I started by making sure the motherboard fit in the old P1 chassis and luckily it did with about 1cm of extra space on the top. Then came the fun part, cutting off the bracket that held the power supply and the old keyboard hole to the frame with a grinder (50 times faster than a dremel).
Then I mounted the power supply at the front of the pc because there was no space at the back and I cut off it's mounting bracket. The power supply's input plug was re-located to the back of the pc were it should be, then I ran a wire through the case (the thick black one) to the power supply. If you notice, the metal plate that the power supply's input plug is mounted on is actually from another old, dead supply. A hole was made in that plate to get access to the usb plugs and the ps/2 inputs (they're the only ones I need).
At first I didn't add a fan hoping that it wouldn't overheat, also because the P1 case wasn't made to have a fan and I like quiet PCs.

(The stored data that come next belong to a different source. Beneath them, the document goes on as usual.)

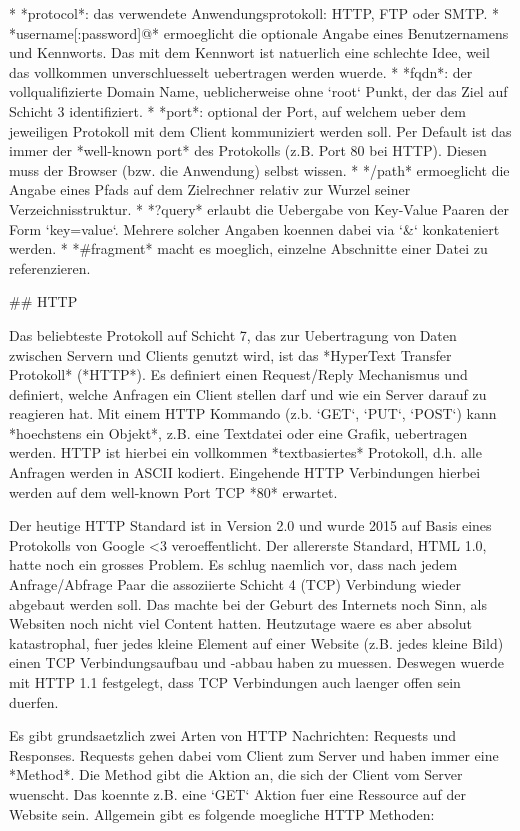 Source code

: * *protocol*: das verwendete Anwendungsprotokoll: HTTP, FTP oder SMTP.
* *username[:password]@* ermoeglicht die optionale Angabe eines Benutzernamens
  und Kennworts. Das mit dem Kennwort ist natuerlich eine schlechte Idee, weil
  das vollkommen unverschluesselt uebertragen werden wuerde.
* *fqdn*: der vollqualifizierte Domain Name, ueblicherweise ohne `root` Punkt,
  der das Ziel auf Schicht 3 identifiziert.
* *port*: optional der Port, auf welchem ueber dem jeweiligen Protokoll mit dem
  Client kommuniziert werden soll. Per Default ist das immer der
  *well-known port* des Protokolls (z.B. Port 80 bei HTTP). Diesen muss der
  Browser (bzw. die Anwendung) selbst wissen.
* */path* ermoeglicht die Angabe eines Pfads auf dem Zielrechner relativ zur
  Wurzel seiner Verzeichnisstruktur.
* *?query* erlaubt die Uebergabe von Key-Value Paaren der Form
  `key=value`. Mehrere solcher Angaben koennen dabei via `&` konkateniert
  werden.
* *#fragment* macht es moeglich, einzelne Abschnitte einer Datei zu
  referenzieren.

## HTTP

Das beliebteste Protokoll auf Schicht 7, das zur Uebertragung von Daten zwischen
Servern und Clients genutzt wird, ist das *HyperText Transfer Protokoll*
(*HTTP*). Es definiert einen Request/Reply Mechanismus und definiert, welche
Anfragen ein Client stellen darf und wie ein Server darauf zu reagieren hat. Mit
einem HTTP Kommando (z.b. `GET`, `PUT`, `POST`) kann *hoechstens ein Objekt*,
z.B. eine Textdatei oder eine Grafik, uebertragen werden. HTTP ist hierbei ein
vollkommen *textbasiertes* Protokoll, d.h. alle Anfragen werden in ASCII
kodiert. Eingehende HTTP Verbindungen hierbei werden auf dem well-known Port TCP
*80* erwartet.

Der heutige HTTP Standard ist in Version 2.0 und wurde 2015 auf Basis eines
Protokolls von Google <3 veroeffentlicht. Der allererste Standard, HTML 1.0,
hatte noch ein grosses Problem. Es schlug naemlich vor, dass nach jedem
Anfrage/Abfrage Paar die assoziierte Schicht 4 (TCP) Verbindung wieder abgebaut
werden soll. Das machte bei der Geburt des Internets noch Sinn, als Websiten
noch nicht viel Content hatten. Heutzutage waere es aber absolut katastrophal,
fuer jedes kleine Element auf einer Website (z.B. jedes kleine Bild) einen TCP
Verbindungsaufbau und -abbau haben zu muessen. Deswegen wuerde mit HTTP 1.1
festgelegt, dass TCP Verbindungen auch laenger offen sein duerfen.

Es gibt grundsaetzlich zwei Arten von HTTP Nachrichten: Requests und
Responses. Requests gehen dabei vom Client zum Server und haben immer eine
*Method*. Die Method gibt die Aktion an, die sich der Client vom Server
wuenscht. Das koennte z.B. eine `GET` Aktion fuer eine Ressource auf der Website
sein. Allgemein gibt es folgende moegliche HTTP Methoden:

But it ended up getting up to 70 degrees (Celsius) while running a test loop so I ended up installing a fan right above the pci cards and it dropped the temperature on average about 12 degrees! In the picture you may notice that black box on top of the case which is my usb sound card made out of an old socom PS2 headset. It has surprisingly good playback and recording capabilities and it was also my only choice as the isa cards I had didn't seem to work.
The Front Panel
The main reason I wanted to keep this case was because of the cool looking front panel. The led display was turned upside down and I made it display 451 which is the actual speed (in MHz reported by dmesg) of the Pentium 2 that's in there now. The turbo button just turns on and off the turbo led, I didn't have much imagination for that one...
I added one of those cool airplane switches with the plastic cover on the front (it's from a real airplane, and it's made by Korry). When you press it, it disconnects the power and reset switches so no one messes with the computer while it's on.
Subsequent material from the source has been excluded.